Illustration: Bhaskaran Illustration: Bhaskaran

But in a glossy, high-buzz event like the WPL, all of India will be held in thrall, perhaps for the first time, by young women walking, not on a red carpet, but across a dusty pitch. Girls dressed in tracksuits with their hair in ponytails, sweaty girls, focused girls, grim-faced girls, flinging their arms and legs about, falling down, springing up, spitting and grinning and passing the Bechdel test gloriously (unless they are standing in a huddle and secretly bitching about a male umpire).

(Cadbury in an ahead-of-its-time ad that featured a gender reversal of its iconic dancing-on-the-pitch-to-celebrate-a-six-by-your-batter-partner ad, captured this development in our zeitgeist.)

Having lived in a girls boarding school right through high school, I have seen the charisma of the girl jock close up. These girls are calm, strong, natural leaders. They command respect and love effortlessly. And now finally, this girl-jock charisma is finding its place under the mainstream sun.

Best of all, it will not be a girl, or a few girls. It will be gangs of girls—with bench strengths of 15 to 18. Not pitched against each other, like in a beauty contest, but (to use the phrase Gatorade and Serena Williams made immortal) #sistersinsweat who rise or fall together.

Of course, this team bonding will be captured with full drama and larger-than-lifeness by the reliable IPL PR machine. And it will go a long way in erasing centuries of patriarchy-sponsored girl-on-girl hate.

Seeing how huge the IPL has become since its first innings in 2008, it is fair to say that the WPL will have an equally meteoric rise. Our girl children are gonna be spoilt for choice as far as role-models go. Our boy children, too.

It was Gloria Steinem who said, “We are slowly becoming the men we wanted to marry.” Successful, respected, kind, strong, fit, funny, good in bed.

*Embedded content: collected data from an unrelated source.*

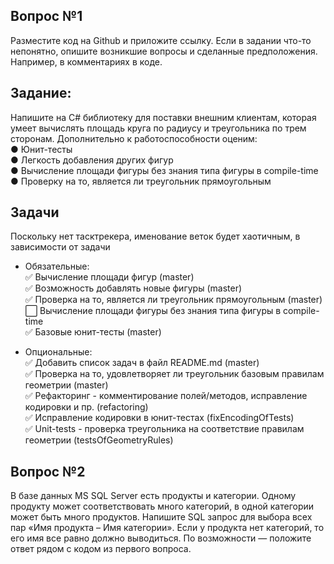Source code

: ## Вопрос №1
Разместите код на Github и приложите ссылку. Если в задании что-то непонятно, опишите возникшие вопросы и сделанные предположения. Например, в комментариях в коде.

## Задание:
Напишите на C# библиотеку для поставки внешним клиентам, которая умеет вычислять площадь круга по радиусу и треугольника по трем сторонам. Дополнительно к работоспособности оценим:  
●	Юнит-тесты  
●	Легкость добавления других фигур  
●	Вычисление площади фигуры без знания типа фигуры в compile-time  
●	Проверку на то, является ли треугольник прямоугольным  

## Задачи
Поскольку нет тасктрекера, именование веток будет хаотичным, в зависимости от задачи 

- Обязательные:  
✅ Вычисление площади фигур (master)  
✅ Возможность добавлять новые фигуры (master)  
✅ Проверка на то, является ли треугольник прямоугольным (master)  
⬜ Вычисление площади фигуры без знания типа фигуры в compile-time  
✅ Базовые юнит-тесты (master)  


- Опциональные:  
✅ Добавить список задач в файл README.md (master)  
✅ Проверка на то, удовлетворяет ли треугольник базовым правилам геометрии (master)  
✅ Рефакторинг - комментирование полей/методов, исправление кодировки и пр. (refactoring)  
✅ Исправление кодировки в юнит-тестах (fixEncodingOfTests)  
✅ Unit-tests - проверка треугольника на соответствие правилам геометрии (testsOfGeometryRules)  


## Вопрос №2
В базе данных MS SQL Server есть продукты и категории. Одному продукту может соответствовать много категорий, в одной категории может быть много продуктов. Напишите SQL запрос для выбора всех пар «Имя продукта – Имя категории». Если у продукта нет категорий, то его имя все равно должно выводиться.
По возможности — положите ответ рядом с кодом из первого вопроса.
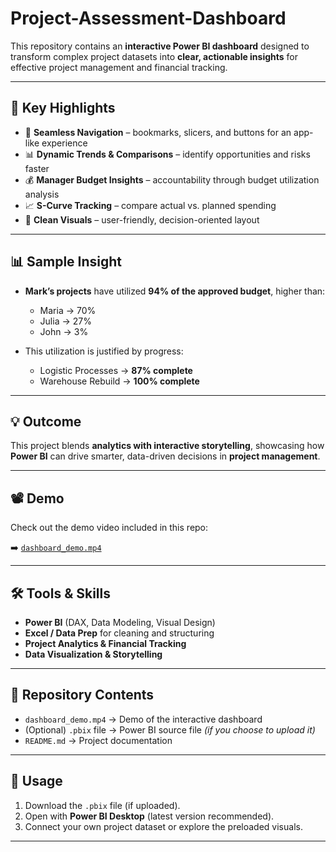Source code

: # Project-Assessment-Dashboard

This repository contains an **interactive Power BI dashboard** designed to transform complex project datasets into **clear, actionable insights** for effective project management and financial tracking.  

---

## 🔎 Key Highlights  
- 📌 **Seamless Navigation** – bookmarks, slicers, and buttons for an app-like experience  
- 📊 **Dynamic Trends & Comparisons** – identify opportunities and risks faster  
- 💰 **Manager Budget Insights** – accountability through budget utilization analysis  
- 📈 **S-Curve Tracking** – compare actual vs. planned spending  
- 🎨 **Clean Visuals** – user-friendly, decision-oriented layout  

---

## 📊 Sample Insight  
- **Mark’s projects** have utilized **94% of the approved budget**, higher than:  
  - Maria → 70%  
  - Julia → 27%  
  - John → 3%  

- This utilization is justified by progress:  
  - Logistic Processes → **87% complete**  
  - Warehouse Rebuild → **100% complete**  

---

## 💡 Outcome  
This project blends **analytics with interactive storytelling**, showcasing how **Power BI** can drive smarter, data-driven decisions in **project management**.  

---

## 📽️ Demo  
Check out the demo video included in this repo:  

➡️ [`dashboard_demo.mp4`](./dashboard_demo.mp4)  

---

## 🛠️ Tools & Skills  
- **Power BI** (DAX, Data Modeling, Visual Design)  
- **Excel / Data Prep** for cleaning and structuring  
- **Project Analytics & Financial Tracking**  
- **Data Visualization & Storytelling**  

---

## 📂 Repository Contents  
- `dashboard_demo.mp4` → Demo of the interactive dashboard  
- (Optional) `.pbix` file → Power BI source file *(if you choose to upload it)*  
- `README.md` → Project documentation  

---

## 🚀 Usage  
1. Download the `.pbix` file (if uploaded).  
2. Open with **Power BI Desktop** (latest version recommended).  
3. Connect your own project dataset or explore the preloaded visuals.  

---
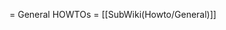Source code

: <!-- Name: Howto/General -->
<!-- Version: 1 -->
<!-- Last-Modified: 2006/03/29 00:33:18 -->
<!-- Author: demian -->
= General HOWTOs = 
[[SubWiki(Howto/General)]]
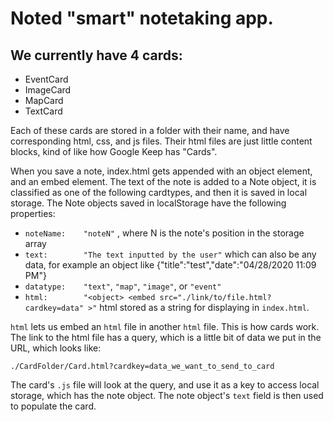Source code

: # Noted "smart" notetaking app.

## We currently have 4 cards:
- EventCard
- ImageCard
- MapCard
- TextCard

Each of these cards are stored in a folder with their name, and have corresponding html, css, and js files.
Their html files are just little content blocks, kind of like how Google Keep has "Cards".

When you save a note, index.html gets appended with an object element, and an embed element. 
The text of the note is added to a Note object, it is classified as one of the following cardtypes, and then it is saved in local storage.
The Note objects saved in localStorage have the following properties:

- `noteName:	"noteN"` , where N is the note's position in the storage array
- `text:		"The text inputted by the user"` which can also be any data, for example an object like {"title":"test","date":"04/28/2020 11:09 PM"}
- `datatype:	"text"`, `"map"`, `"image"`, or `"event"`
- `html:		"<object> <embed src="./link/to/file.html?cardkey=data" >"` html stored as a string for displaying in `index.html`.

`html` lets us embed an `html` file in another `html` file. This is how cards work.
The link to the html file has a query, which is a little bit of data we put in the URL, which looks like: 

` ./CardFolder/Card.html?cardkey=data_we_want_to_send_to_card `

The card's `.js` file will look at the query, and use it as a key to access local storage, which has the note object.
The note object's `text` field is then used to populate the card.



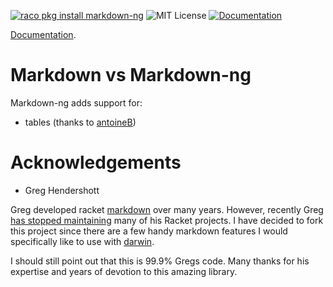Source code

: [![raco pkg install markdown-ng](https://img.shields.io/badge/raco_pkg_install-markdown-ng-aa00ff.svg)](https://pkgs.racket-lang.org/package/markdown)
![MIT License](https://img.shields.io/badge/license-MIT-118811.svg)
[![Documentation](https://img.shields.io/badge/Docs-Documentation-blue.svg)](https://docs.racket-lang.org/markdown-ng/index.html)

[Documentation](https://docs.racket-lang.org/markdown-ng/index.html).

# Markdown vs Markdown-ng

Markdown-ng adds support for:

* tables (thanks to [antoineB](https://github.com/antoineB))

# Acknowledgements

* Greg Hendershott

Greg developed racket [markdown](https://github.com/greghendershott/markdown) over many years. However, recently Greg [has stopped maintaining](http://www.greghendershott.com/2019/07/future-of-racket.html) many of his Racket projects. I have decided to fork this project since there are a few handy markdown features I would specifically like to use with [darwin](https://github.com/pmatos/darwin).

I should still point out that this is 99.9% Gregs code. Many thanks for his expertise and years of devotion to this amazing library.
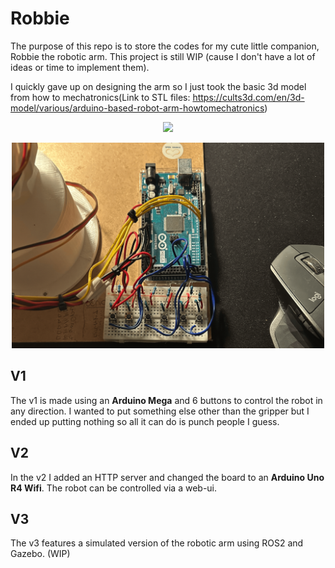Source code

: # Robbie 

The purpose of this repo is to store the codes for my cute little companion, Robbie the robotic arm. This project is still WIP (cause I don't have a lot of ideas or time to implement them).

I quickly gave up on designing the arm so I just took the basic 3d model from how to mechatronics(Link to STL files: https://cults3d.com/en/3d-model/various/arduino-based-robot-arm-howtomechatronics)



<p align="center">
  <img src="/images/main_robbie.png" width="500">
</p>
<p align="center">
  <img src="/images/buttons.png" width="500">
</p>

## V1

The v1 is made using an **Arduino Mega** and 6 buttons to control the robot in any direction. I wanted to put something else other than the gripper but I ended up putting nothing so all it can do is punch people I guess.

## V2

In the v2 I added an HTTP server and changed the board to an **Arduino Uno R4 Wifi**. The robot can be controlled via a web-ui.

## V3

The v3 features a simulated version of the robotic arm using ROS2 and Gazebo. (WIP)
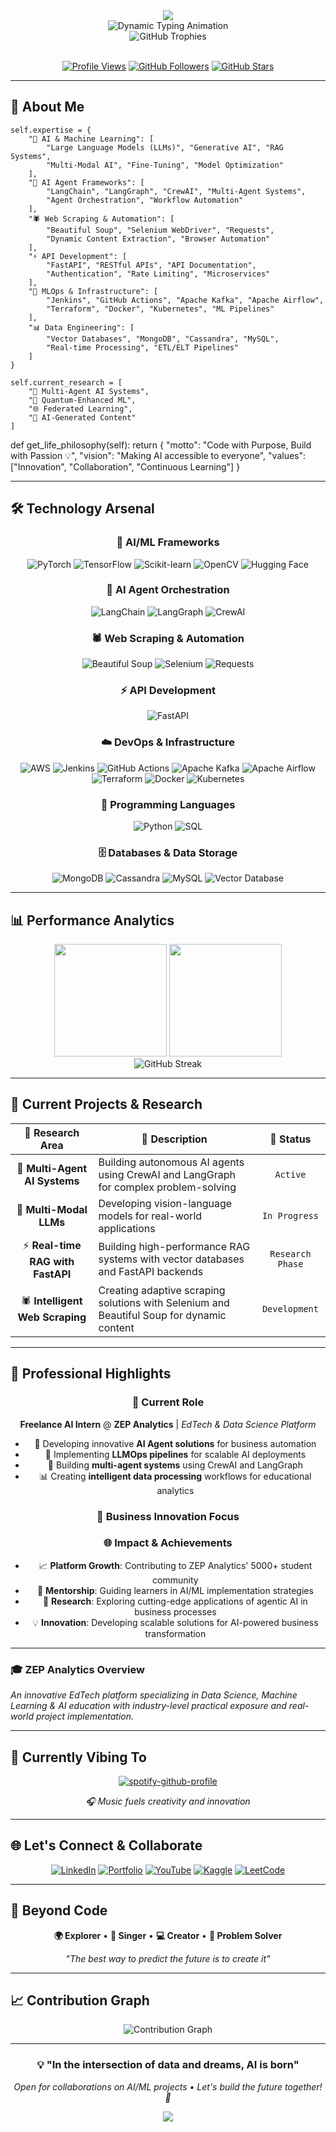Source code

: <div align="center">
  <img src="https://capsule-render.vercel.app/api?type=waving&color=gradient&customColorList=6,11,20&height=180&section=header&text=Welcome%20to%20My%20Digital%20Universe&fontSize=42&fontColor=fff&animation=twinkling&fontAlignY=32&desc=Where%20Data%20Meets%20Intelligence&descAlignY=51&descSize=16" />
</div>

<div align="center">
  <img src="https://readme-typing-svg.demolab.com?font=JetBrains+Mono&weight=600&size=32&duration=3000&pause=800&color=00D4FF&center=true&vCenter=true&multiline=true&random=false&width=900&height=120&lines=%F0%9F%91%8B+Hello%2C+I'm+Dhruv+Saxena;%F0%9F%A4%96+AI+Solutions+Architect+%7C+ML+Engineer;%F0%9F%9A%80+Building+Tomorrow's+Intelligence+Today" alt="Dynamic Typing Animation" />
</div>

<div align="center">
  <img src="https://github-profile-trophy.vercel.app/?username=dhruv-saxena-25&theme=nord&no-frame=true&row=1&column=7&margin-w=10&margin-h=10" alt="GitHub Trophies" />
</div>

<br/>

<div align="center">
  
  [![Profile Views](https://komarev.com/ghpvc/?username=dhruv-saxena-25&label=Profile%20Views&color=00d4ff&style=for-the-badge&labelColor=1a1b27)](https://github.com/dhruv-saxena-25)
  [![GitHub Followers](https://img.shields.io/github/followers/dhruv-saxena-25?label=Followers&style=for-the-badge&color=00d4ff&labelColor=1a1b27&logo=github)](https://github.com/dhruv-saxena-25)
  [![GitHub Stars](https://img.shields.io/github/stars/dhruv-saxena-25?label=Stars&style=for-the-badge&color=ffd700&labelColor=1a1b27&logo=github)](https://github.com/dhruv-saxena-25)
  
</div>

---

## 🎯 **About Me**
    self.expertise = {
        "🧠 AI & Machine Learning": [
            "Large Language Models (LLMs)", "Generative AI", "RAG Systems",
            "Multi-Modal AI", "Fine-Tuning", "Model Optimization"
        ],
        "🤖 AI Agent Frameworks": [
            "LangChain", "LangGraph", "CrewAI", "Multi-Agent Systems",
            "Agent Orchestration", "Workflow Automation"
        ],
        "🕷️ Web Scraping & Automation": [
            "Beautiful Soup", "Selenium WebDriver", "Requests",
            "Dynamic Content Extraction", "Browser Automation"
        ],
        "⚡ API Development": [
            "FastAPI", "RESTful APIs", "API Documentation",
            "Authentication", "Rate Limiting", "Microservices"
        ],
        "🔧 MLOps & Infrastructure": [
            "Jenkins", "GitHub Actions", "Apache Kafka", "Apache Airflow", 
            "Terraform", "Docker", "Kubernetes", "ML Pipelines"
        ],
        "📊 Data Engineering": [
            "Vector Databases", "MongoDB", "Cassandra", "MySQL",
            "Real-time Processing", "ETL/ELT Pipelines"
        ]
    }
    
    self.current_research = [
        "🔬 Multi-Agent AI Systems",
        "🧪 Quantum-Enhanced ML",
        "🌐 Federated Learning",
        "🎨 AI-Generated Content"
    ]
    
def get_life_philosophy(self):
    return {
        "motto": "Code with Purpose, Build with Passion 💡",
        "vision": "Making AI accessible to everyone",
        "values": ["Innovation", "Collaboration", "Continuous Learning"]
    }

  
---

## 🛠️ **Technology Arsenal**

<div align="center">

### **🧠 AI/ML Frameworks**
![PyTorch](https://img.shields.io/badge/PyTorch-%23EE4C2C.svg?style=for-the-badge&logo=PyTorch&logoColor=white)
![TensorFlow](https://img.shields.io/badge/TensorFlow-%23FF6F00.svg?style=for-the-badge&logo=TensorFlow&logoColor=white)
![Scikit-learn](https://img.shields.io/badge/scikit--learn-%23F7931E.svg?style=for-the-badge&logo=scikit-learn&logoColor=white)
![OpenCV](https://img.shields.io/badge/opencv-%23white.svg?style=for-the-badge&logo=opencv&logoColor=white)
![Hugging Face](https://img.shields.io/badge/🤗%20Hugging%20Face-FFD21E?style=for-the-badge&logoColor=black)

### **🤖 AI Agent Orchestration**
![LangChain](https://img.shields.io/badge/LangChain-1C3C3C?style=for-the-badge&logo=langchain&logoColor=white)
![LangGraph](https://img.shields.io/badge/LangGraph-FF6B35?style=for-the-badge&logo=graphql&logoColor=white)
![CrewAI](https://img.shields.io/badge/CrewAI-8B5CF6?style=for-the-badge&logo=robot&logoColor=white)

### **🕷️ Web Scraping & Automation**
![Beautiful Soup](https://img.shields.io/badge/Beautiful%20Soup-59666C?style=for-the-badge&logo=python&logoColor=white)
![Selenium](https://img.shields.io/badge/Selenium-43B02A?style=for-the-badge&logo=selenium&logoColor=white)
![Requests](https://img.shields.io/badge/Requests-FF6B6B?style=for-the-badge&logo=python&logoColor=white)

### **⚡ API Development**
![FastAPI](https://img.shields.io/badge/FastAPI-005571?style=for-the-badge&logo=fastapi&logoColor=white)

### **☁️ DevOps & Infrastructure**
![AWS](https://img.shields.io/badge/AWS-%23FF9900.svg?style=for-the-badge&logo=amazon-aws&logoColor=white)
![Jenkins](https://img.shields.io/badge/jenkins-%232C5263.svg?style=for-the-badge&logo=jenkins&logoColor=white)
![GitHub Actions](https://img.shields.io/badge/github%20actions-%232671E5.svg?style=for-the-badge&logo=githubactions&logoColor=white)
![Apache Kafka](https://img.shields.io/badge/Apache%20Kafka-000?style=for-the-badge&logo=apachekafka)
![Apache Airflow](https://img.shields.io/badge/Apache%20Airflow-017CEE?style=for-the-badge&logo=Apache%20Airflow&logoColor=white)
![Terraform](https://img.shields.io/badge/terraform-%235835CC.svg?style=for-the-badge&logo=terraform&logoColor=white)
![Docker](https://img.shields.io/badge/docker-%230db7ed.svg?style=for-the-badge&logo=docker&logoColor=white)
![Kubernetes](https://img.shields.io/badge/kubernetes-%23326ce5.svg?style=for-the-badge&logo=kubernetes&logoColor=white)

### **🐍 Programming Languages**
![Python](https://img.shields.io/badge/python-3670A0?style=for-the-badge&logo=python&logoColor=ffdd54)
![SQL](https://img.shields.io/badge/sql-%2300758f.svg?style=for-the-badge&logo=postgresql&logoColor=white)

### **🗄️ Databases & Data Storage**
![MongoDB](https://img.shields.io/badge/MongoDB-%234ea94b.svg?style=for-the-badge&logo=mongodb&logoColor=white)
![Cassandra](https://img.shields.io/badge/cassandra-%231287B1.svg?style=for-the-badge&logo=apache-cassandra&logoColor=white)
![MySQL](https://img.shields.io/badge/mysql-%2300758f.svg?style=for-the-badge&logo=mysql&logoColor=white)
![Vector Database](https://img.shields.io/badge/Vector%20DB-FF6B6B?style=for-the-badge&logo=vectorlogozone&logoColor=white)

</div>

---

## 📊 **Performance Analytics**

<div align="center">
  <img height="180em" src="https://github-readme-stats.vercel.app/api?username=dhruv-saxena-25&show_icons=true&theme=tokyonight&include_all_commits=true&count_private=true&hide_border=true&bg_color=0d1117&title_color=00d4ff&icon_color=00d4ff&text_color=c9d1d9&border_radius=15" />
  <img height="180em" src="https://github-readme-stats.vercel.app/api/top-langs/?username=dhruv-saxena-25&layout=compact&langs_count=8&theme=tokyonight&hide_border=true&bg_color=0d1117&title_color=00d4ff&text_color=c9d1d9&border_radius=15" />
</div>

<div align="center">
  <img src="https://github-readme-streak-stats.herokuapp.com/?user=dhruv-saxena-25&theme=tokyonight&hide_border=true&background=0d1117&stroke=00d4ff&ring=00d4ff&fire=ff6b6b&currStreakNum=c9d1d9&sideNums=c9d1d9&currStreakLabel=00d4ff&sideLabels=c9d1d9&dates=8b949e&border_radius=15" alt="GitHub Streak" />
</div>

---

## 🚀 **Current Projects & Research**

<div align="center">

| 🔬 **Research Area** | 📝 **Description** | 🎯 **Status** |
|:---:|---|:---:|
| 🤖 **Multi-Agent AI Systems** | Building autonomous AI agents using CrewAI and LangGraph for complex problem-solving | `Active` |
| 🧠 **Multi-Modal LLMs** | Developing vision-language models for real-world applications | `In Progress` |
| ⚡ **Real-time RAG with FastAPI** | Building high-performance RAG systems with vector databases and FastAPI backends | `Research Phase` |
| 🕷️ **Intelligent Web Scraping** | Creating adaptive scraping solutions with Selenium and Beautiful Soup for dynamic content | `Development` |

</div>

---

## 🌟 **Professional Highlights**

<div align="center">

### **💼 Current Role**
**Freelance AI Intern** @ **ZEP Analytics** | *EdTech & Data Science Platform*
- 🚀 Developing innovative **AI Agent solutions** for business automation
- 🧠 Implementing **LLMOps pipelines** for scalable AI deployments  
- 🤖 Building **multi-agent systems** using CrewAI and LangGraph
- 📊 Creating **intelligent data processing** workflows for educational analytics

### **🎯 Business Innovation Focus**

### **🌐 Impact & Achievements**
- 📈 **Platform Growth**: Contributing to ZEP Analytics' 5000+ student community
- 🤝 **Mentorship**: Guiding learners in AI/ML implementation strategies
- 🔬 **Research**: Exploring cutting-edge applications of agentic AI in business processes
- 💡 **Innovation**: Developing scalable solutions for AI-powered business transformation

</div>

---

### **🎓 ZEP Analytics Overview**
*An innovative EdTech platform specializing in Data Science, Machine Learning & AI education with industry-level practical exposure and real-world project implementation.*


---

## 🎵 **Currently Vibing To**

<div align="center">
  
[![spotify-github-profile](https://spotify-github-profile.kittinanx.com/api/view?uid=31ca2uqzde7uzgrrlpd6xd3wmscm&cover_image=true&theme=default&show_offline=false&background_color=121212&interchange=false)](https://github.com/kittinan/spotify-github-profile)

*🎧 Music fuels creativity and innovation*

</div>

---

## 🌐 **Let's Connect & Collaborate**

<div align="center">

[![LinkedIn](https://img.shields.io/badge/LinkedIn-%230077B5.svg?style=for-the-badge&logo=linkedin&logoColor=white)](https://www.linkedin.com/in/dhruv-saxena-25-08-2000aug/)
[![Portfolio](https://img.shields.io/badge/Portfolio-%23000000.svg?style=for-the-badge&logo=firefox&logoColor=white)](https://dhruvsaxena25.com)
[![YouTube](https://img.shields.io/badge/YouTube-%23FF0000.svg?style=for-the-badge&logo=YouTube&logoColor=white)](https://www.youtube.com/c/dhruva.saxena)
[![Kaggle](https://img.shields.io/badge/Kaggle-035a7d?style=for-the-badge&logo=kaggle&logoColor=white)](https://kaggle.com/dhruvkaystha)
[![LeetCode](https://img.shields.io/badge/LeetCode-000000?style=for-the-badge&logo=LeetCode&logoColor=#d16c06)](https://www.leetcode.com/dhruv_saxena25)

</div>

---

## 🎨 **Beyond Code**

<div align="center">

**🌍 Explorer** • **🎤 Singer** • **💻 Creator** • **🎯 Problem Solver**

*"The best way to predict the future is to create it"*

</div>

---

## 📈 **Contribution Graph**

<div align="center">
  <img src="https://github-readme-activity-graph.vercel.app/graph?username=dhruv-saxena-25&theme=tokyo-night&bg_color=0d1117&color=00d4ff&line=00d4ff&point=ff6b6b&area=true&hide_border=true&border_radius=15" alt="Contribution Graph" />
</div>

---

<div align="center">
  
  ### 💡 **"In the intersection of data and dreams, AI is born"**
  
  *Open for collaborations on AI/ML projects • Let's build the future together! 🚀*
  
</div>

<div align="center">
  <img src="https://capsule-render.vercel.app/api?type=waving&color=gradient&customColorList=6,11,20&height=100&section=footer&animation=twinkling" />
</div>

As an eternal optimist, I am now hoping that men will return the compliment and slowly start becoming the women they wanted to marry. Delightful, deliciously well-groomed creatures who provide nourishment and succour, who cook like a dream and parent like guardian angels. Cheerleaders and support givers, whipper-uppers of hot cups of teas and chilled cocktails alike.

After all, the nicest thing about that Cadbury ad—after the batswoman hitting the six, of course—was how supportive her boy friend was.